▸ **EXERCISE**
Each record must be output exactly and in full.

━━━━

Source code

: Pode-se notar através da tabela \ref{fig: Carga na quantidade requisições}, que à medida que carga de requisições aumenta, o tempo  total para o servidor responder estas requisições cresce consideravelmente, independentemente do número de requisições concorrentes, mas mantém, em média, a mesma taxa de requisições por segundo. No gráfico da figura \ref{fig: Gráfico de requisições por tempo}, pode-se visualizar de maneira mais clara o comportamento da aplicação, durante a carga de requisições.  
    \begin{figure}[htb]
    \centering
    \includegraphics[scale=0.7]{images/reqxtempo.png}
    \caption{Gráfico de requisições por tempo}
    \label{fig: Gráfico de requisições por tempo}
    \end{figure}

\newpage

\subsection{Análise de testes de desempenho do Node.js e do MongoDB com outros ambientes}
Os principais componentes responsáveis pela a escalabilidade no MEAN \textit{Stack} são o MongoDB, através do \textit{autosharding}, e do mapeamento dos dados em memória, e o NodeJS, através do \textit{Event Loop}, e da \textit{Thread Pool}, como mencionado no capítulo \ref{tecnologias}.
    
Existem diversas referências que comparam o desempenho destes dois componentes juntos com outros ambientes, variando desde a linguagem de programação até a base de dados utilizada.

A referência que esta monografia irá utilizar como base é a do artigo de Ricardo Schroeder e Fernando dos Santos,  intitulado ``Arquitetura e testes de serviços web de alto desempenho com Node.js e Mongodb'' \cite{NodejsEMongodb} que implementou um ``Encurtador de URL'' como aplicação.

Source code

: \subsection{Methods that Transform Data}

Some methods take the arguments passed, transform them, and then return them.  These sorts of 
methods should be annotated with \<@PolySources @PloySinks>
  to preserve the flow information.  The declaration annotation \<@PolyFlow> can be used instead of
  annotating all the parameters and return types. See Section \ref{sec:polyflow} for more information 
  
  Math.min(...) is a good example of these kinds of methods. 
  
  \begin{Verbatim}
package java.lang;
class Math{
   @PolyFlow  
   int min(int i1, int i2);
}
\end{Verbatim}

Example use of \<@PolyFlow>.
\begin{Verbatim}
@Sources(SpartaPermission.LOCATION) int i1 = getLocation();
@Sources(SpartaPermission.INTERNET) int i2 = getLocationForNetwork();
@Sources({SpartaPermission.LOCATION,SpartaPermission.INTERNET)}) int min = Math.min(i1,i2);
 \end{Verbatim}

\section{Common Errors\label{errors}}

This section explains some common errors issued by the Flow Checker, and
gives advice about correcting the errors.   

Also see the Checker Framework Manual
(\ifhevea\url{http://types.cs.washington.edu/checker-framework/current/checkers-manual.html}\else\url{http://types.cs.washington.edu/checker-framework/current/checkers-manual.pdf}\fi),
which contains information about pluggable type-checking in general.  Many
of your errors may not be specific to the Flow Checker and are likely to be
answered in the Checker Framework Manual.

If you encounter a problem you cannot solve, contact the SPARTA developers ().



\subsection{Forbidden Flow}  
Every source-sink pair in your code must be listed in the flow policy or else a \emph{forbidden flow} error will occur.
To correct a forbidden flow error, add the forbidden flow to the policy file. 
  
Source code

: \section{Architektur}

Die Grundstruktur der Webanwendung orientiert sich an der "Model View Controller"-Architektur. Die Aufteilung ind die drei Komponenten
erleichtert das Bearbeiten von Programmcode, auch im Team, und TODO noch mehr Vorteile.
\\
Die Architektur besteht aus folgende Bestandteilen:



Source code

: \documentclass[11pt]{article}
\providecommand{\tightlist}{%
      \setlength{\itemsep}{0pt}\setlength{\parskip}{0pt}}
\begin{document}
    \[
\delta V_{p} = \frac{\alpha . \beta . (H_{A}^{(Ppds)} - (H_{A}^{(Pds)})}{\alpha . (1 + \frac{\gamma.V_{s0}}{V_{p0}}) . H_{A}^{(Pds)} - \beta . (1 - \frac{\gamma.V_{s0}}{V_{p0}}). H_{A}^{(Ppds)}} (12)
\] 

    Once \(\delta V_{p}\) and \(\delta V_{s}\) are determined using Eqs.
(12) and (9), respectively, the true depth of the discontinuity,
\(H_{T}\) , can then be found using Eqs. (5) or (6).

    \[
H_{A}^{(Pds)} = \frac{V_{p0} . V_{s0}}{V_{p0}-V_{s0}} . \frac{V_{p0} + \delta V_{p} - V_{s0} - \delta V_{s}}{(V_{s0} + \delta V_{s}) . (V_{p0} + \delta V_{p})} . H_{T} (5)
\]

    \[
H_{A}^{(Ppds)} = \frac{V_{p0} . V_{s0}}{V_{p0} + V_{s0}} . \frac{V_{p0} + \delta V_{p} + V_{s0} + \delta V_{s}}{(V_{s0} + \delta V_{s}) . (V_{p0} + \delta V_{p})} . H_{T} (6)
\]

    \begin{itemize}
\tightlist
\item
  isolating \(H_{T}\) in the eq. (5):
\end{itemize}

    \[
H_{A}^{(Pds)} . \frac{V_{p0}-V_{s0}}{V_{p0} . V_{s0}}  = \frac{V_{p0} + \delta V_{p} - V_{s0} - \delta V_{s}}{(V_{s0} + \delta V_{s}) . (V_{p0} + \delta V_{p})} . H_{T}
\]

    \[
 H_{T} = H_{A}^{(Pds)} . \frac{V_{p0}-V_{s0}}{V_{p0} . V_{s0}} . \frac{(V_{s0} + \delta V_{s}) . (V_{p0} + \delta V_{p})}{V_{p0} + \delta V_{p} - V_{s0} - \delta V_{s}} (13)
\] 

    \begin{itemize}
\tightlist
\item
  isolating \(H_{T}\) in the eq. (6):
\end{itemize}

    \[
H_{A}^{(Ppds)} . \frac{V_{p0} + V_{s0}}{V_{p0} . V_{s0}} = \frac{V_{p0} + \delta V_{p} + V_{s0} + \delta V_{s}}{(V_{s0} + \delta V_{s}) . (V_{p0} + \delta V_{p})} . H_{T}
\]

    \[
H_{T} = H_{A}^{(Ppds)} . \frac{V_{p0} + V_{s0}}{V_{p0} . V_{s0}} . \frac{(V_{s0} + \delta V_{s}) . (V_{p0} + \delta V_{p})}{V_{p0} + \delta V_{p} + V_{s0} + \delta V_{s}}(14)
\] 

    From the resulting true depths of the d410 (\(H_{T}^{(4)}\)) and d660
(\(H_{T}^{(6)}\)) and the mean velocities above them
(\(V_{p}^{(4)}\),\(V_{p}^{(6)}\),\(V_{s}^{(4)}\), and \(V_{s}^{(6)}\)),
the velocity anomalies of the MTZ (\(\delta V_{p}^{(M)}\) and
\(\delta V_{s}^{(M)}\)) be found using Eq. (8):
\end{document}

━━━━

▸ **RESULT OF THIS EXERCISE**
Source code

: Pode-se notar através da tabela \ref{fig: Carga na quantidade requisições}, que à medida que carga de requisições aumenta, o tempo  total para o servidor responder estas requisições cresce consideravelmente, independentemente do número de requisições concorrentes, mas mantém, em média, a mesma taxa de requisições por segundo. No gráfico da figura \ref{fig: Gráfico de requisições por tempo}, pode-se visualizar de maneira mais clara o comportamento da aplicação, durante a carga de requisições.  
    \begin{figure}[htb]
    \centering
    \includegraphics[scale=0.7]{images/reqxtempo.png}
    \caption{Gráfico de requisições por tempo}
    \label{fig: Gráfico de requisições por tempo}
    \end{figure}

\newpage

\subsection{Análise de testes de desempenho do Node.js e do MongoDB com outros ambientes}
Os principais componentes responsáveis pela a escalabilidade no MEAN \textit{Stack} são o MongoDB, através do \textit{autosharding}, e do mapeamento dos dados em memória, e o NodeJS, através do \textit{Event Loop}, e da \textit{Thread Pool}, como mencionado no capítulo \ref{tecnologias}.
    
Existem diversas referências que comparam o desempenho destes dois componentes juntos com outros ambientes, variando desde a linguagem de programação até a base de dados utilizada.

A referência que esta monografia irá utilizar como base é a do artigo de Ricardo Schroeder e Fernando dos Santos,  intitulado ``Arquitetura e testes de serviços web de alto desempenho com Node.js e Mongodb'' \cite{NodejsEMongodb} que implementou um ``Encurtador de URL'' como aplicação.

Source code

: \subsection{Methods that Transform Data}

Some methods take the arguments passed, transform them, and then return them.  These sorts of 
methods should be annotated with \<@PolySources @PloySinks>
  to preserve the flow information.  The declaration annotation \<@PolyFlow> can be used instead of
  annotating all the parameters and return types. See Section \ref{sec:polyflow} for more information 
  
  Math.min(...) is a good example of these kinds of methods. 
  
  \begin{Verbatim}
package java.lang;
class Math{
   @PolyFlow  
   int min(int i1, int i2);
}
\end{Verbatim}

Example use of \<@PolyFlow>.
\begin{Verbatim}
@Sources(SpartaPermission.LOCATION) int i1 = getLocation();
@Sources(SpartaPermission.INTERNET) int i2 = getLocationForNetwork();
@Sources({SpartaPermission.LOCATION,SpartaPermission.INTERNET)}) int min = Math.min(i1,i2);
 \end{Verbatim}

\section{Common Errors\label{errors}}

This section explains some common errors issued by the Flow Checker, and
gives advice about correcting the errors.   

Also see the Checker Framework Manual
(\ifhevea\url{http://types.cs.washington.edu/checker-framework/current/checkers-manual.html}\else\url{http://types.cs.washington.edu/checker-framework/current/checkers-manual.pdf}\fi),
which contains information about pluggable type-checking in general.  Many
of your errors may not be specific to the Flow Checker and are likely to be
answered in the Checker Framework Manual.

If you encounter a problem you cannot solve, contact the SPARTA developers ().



\subsection{Forbidden Flow}  
Every source-sink pair in your code must be listed in the flow policy or else a \emph{forbidden flow} error will occur.
To correct a forbidden flow error, add the forbidden flow to the policy file. 
  
Source code

: \section{Architektur}

Die Grundstruktur der Webanwendung orientiert sich an der "Model View Controller"-Architektur. Die Aufteilung ind die drei Komponenten
erleichtert das Bearbeiten von Programmcode, auch im Team, und TODO noch mehr Vorteile.
\\
Die Architektur besteht aus folgende Bestandteilen:



Source code

: \documentclass[11pt]{article}
\providecommand{\tightlist}{%
      \setlength{\itemsep}{0pt}\setlength{\parskip}{0pt}}
\begin{document}
    \[
\delta V_{p} = \frac{\alpha . \beta . (H_{A}^{(Ppds)} - (H_{A}^{(Pds)})}{\alpha . (1 + \frac{\gamma.V_{s0}}{V_{p0}}) . H_{A}^{(Pds)} - \beta . (1 - \frac{\gamma.V_{s0}}{V_{p0}}). H_{A}^{(Ppds)}} (12)
\] 

    Once \(\delta V_{p}\) and \(\delta V_{s}\) are determined using Eqs.
(12) and (9), respectively, the true depth of the discontinuity,
\(H_{T}\) , can then be found using Eqs. (5) or (6).

    \[
H_{A}^{(Pds)} = \frac{V_{p0} . V_{s0}}{V_{p0}-V_{s0}} . \frac{V_{p0} + \delta V_{p} - V_{s0} - \delta V_{s}}{(V_{s0} + \delta V_{s}) . (V_{p0} + \delta V_{p})} . H_{T} (5)
\]

    \[
H_{A}^{(Ppds)} = \frac{V_{p0} . V_{s0}}{V_{p0} + V_{s0}} . \frac{V_{p0} + \delta V_{p} + V_{s0} + \delta V_{s}}{(V_{s0} + \delta V_{s}) . (V_{p0} + \delta V_{p})} . H_{T} (6)
\]

    \begin{itemize}
\tightlist
\item
  isolating \(H_{T}\) in the eq. (5):
\end{itemize}

    \[
H_{A}^{(Pds)} . \frac{V_{p0}-V_{s0}}{V_{p0} . V_{s0}}  = \frac{V_{p0} + \delta V_{p} - V_{s0} - \delta V_{s}}{(V_{s0} + \delta V_{s}) . (V_{p0} + \delta V_{p})} . H_{T}
\]

    \[
 H_{T} = H_{A}^{(Pds)} . \frac{V_{p0}-V_{s0}}{V_{p0} . V_{s0}} . \frac{(V_{s0} + \delta V_{s}) . (V_{p0} + \delta V_{p})}{V_{p0} + \delta V_{p} - V_{s0} - \delta V_{s}} (13)
\] 

    \begin{itemize}
\tightlist
\item
  isolating \(H_{T}\) in the eq. (6):
\end{itemize}

    \[
H_{A}^{(Ppds)} . \frac{V_{p0} + V_{s0}}{V_{p0} . V_{s0}} = \frac{V_{p0} + \delta V_{p} + V_{s0} + \delta V_{s}}{(V_{s0} + \delta V_{s}) . (V_{p0} + \delta V_{p})} . H_{T}
\]

    \[
H_{T} = H_{A}^{(Ppds)} . \frac{V_{p0} + V_{s0}}{V_{p0} . V_{s0}} . \frac{(V_{s0} + \delta V_{s}) . (V_{p0} + \delta V_{p})}{V_{p0} + \delta V_{p} + V_{s0} + \delta V_{s}}(14)
\] 

    From the resulting true depths of the d410 (\(H_{T}^{(4)}\)) and d660
(\(H_{T}^{(6)}\)) and the mean velocities above them
(\(V_{p}^{(4)}\),\(V_{p}^{(6)}\),\(V_{s}^{(4)}\), and \(V_{s}^{(6)}\)),
the velocity anomalies of the MTZ (\(\delta V_{p}^{(M)}\) and
\(\delta V_{s}^{(M)}\)) be found using Eq. (8):
\end{document}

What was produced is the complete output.